The data beneath this task is to be duplicated exactly, in its entirety.

## Data supplied
BEGIN

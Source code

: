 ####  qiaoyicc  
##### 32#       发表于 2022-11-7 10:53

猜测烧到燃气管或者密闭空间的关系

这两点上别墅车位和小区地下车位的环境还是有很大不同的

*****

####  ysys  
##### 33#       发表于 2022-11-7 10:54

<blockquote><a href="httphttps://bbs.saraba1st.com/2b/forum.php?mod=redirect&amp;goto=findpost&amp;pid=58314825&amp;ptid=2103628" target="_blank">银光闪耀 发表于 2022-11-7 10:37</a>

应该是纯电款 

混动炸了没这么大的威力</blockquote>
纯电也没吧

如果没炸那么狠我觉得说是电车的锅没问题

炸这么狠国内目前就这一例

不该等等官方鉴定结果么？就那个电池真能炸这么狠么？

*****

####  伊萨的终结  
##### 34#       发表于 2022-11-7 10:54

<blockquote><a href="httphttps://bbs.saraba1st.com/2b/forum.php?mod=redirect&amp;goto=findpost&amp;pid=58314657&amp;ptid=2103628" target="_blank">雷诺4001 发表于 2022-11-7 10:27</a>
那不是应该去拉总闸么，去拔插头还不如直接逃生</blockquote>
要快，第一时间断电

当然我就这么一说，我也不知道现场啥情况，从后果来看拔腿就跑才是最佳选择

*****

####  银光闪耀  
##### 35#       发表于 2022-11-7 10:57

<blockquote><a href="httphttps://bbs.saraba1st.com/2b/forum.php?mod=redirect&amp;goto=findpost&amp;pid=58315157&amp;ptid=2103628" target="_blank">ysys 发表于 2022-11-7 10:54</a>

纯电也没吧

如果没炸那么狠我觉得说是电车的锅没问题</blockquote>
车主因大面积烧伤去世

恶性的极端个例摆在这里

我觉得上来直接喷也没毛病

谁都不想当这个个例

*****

END

## Response to the task
Source code

: ####  qiaoyicc  
##### 32#       发表于 2022-11-7 10:53

猜测烧到燃气管或者密闭空间的关系

这两点上别墅车位和小区地下车位的环境还是有很大不同的

*****

####  ysys  
##### 33#       发表于 2022-11-7 10:54

<blockquote><a href="httphttps://bbs.saraba1st.com/2b/forum.php?mod=redirect&amp;goto=findpost&amp;pid=58314825&amp;ptid=2103628" target="_blank">银光闪耀 发表于 2022-11-7 10:37</a>

应该是纯电款 

混动炸了没这么大的威力</blockquote>
纯电也没吧

如果没炸那么狠我觉得说是电车的锅没问题

炸这么狠国内目前就这一例

不该等等官方鉴定结果么？就那个电池真能炸这么狠么？

*****

####  伊萨的终结  
##### 34#       发表于 2022-11-7 10:54

<blockquote><a href="httphttps://bbs.saraba1st.com/2b/forum.php?mod=redirect&amp;goto=findpost&amp;pid=58314657&amp;ptid=2103628" target="_blank">雷诺4001 发表于 2022-11-7 10:27</a>
那不是应该去拉总闸么，去拔插头还不如直接逃生</blockquote>
要快，第一时间断电

当然我就这么一说，我也不知道现场啥情况，从后果来看拔腿就跑才是最佳选择

*****

####  银光闪耀  
##### 35#       发表于 2022-11-7 10:57

<blockquote><a href="httphttps://bbs.saraba1st.com/2b/forum.php?mod=redirect&amp;goto=findpost&amp;pid=58315157&amp;ptid=2103628" target="_blank">ysys 发表于 2022-11-7 10:54</a>

纯电也没吧

如果没炸那么狠我觉得说是电车的锅没问题</blockquote>
车主因大面积烧伤去世

恶性的极端个例摆在这里

我觉得上来直接喷也没毛病

谁都不想当这个个例

*****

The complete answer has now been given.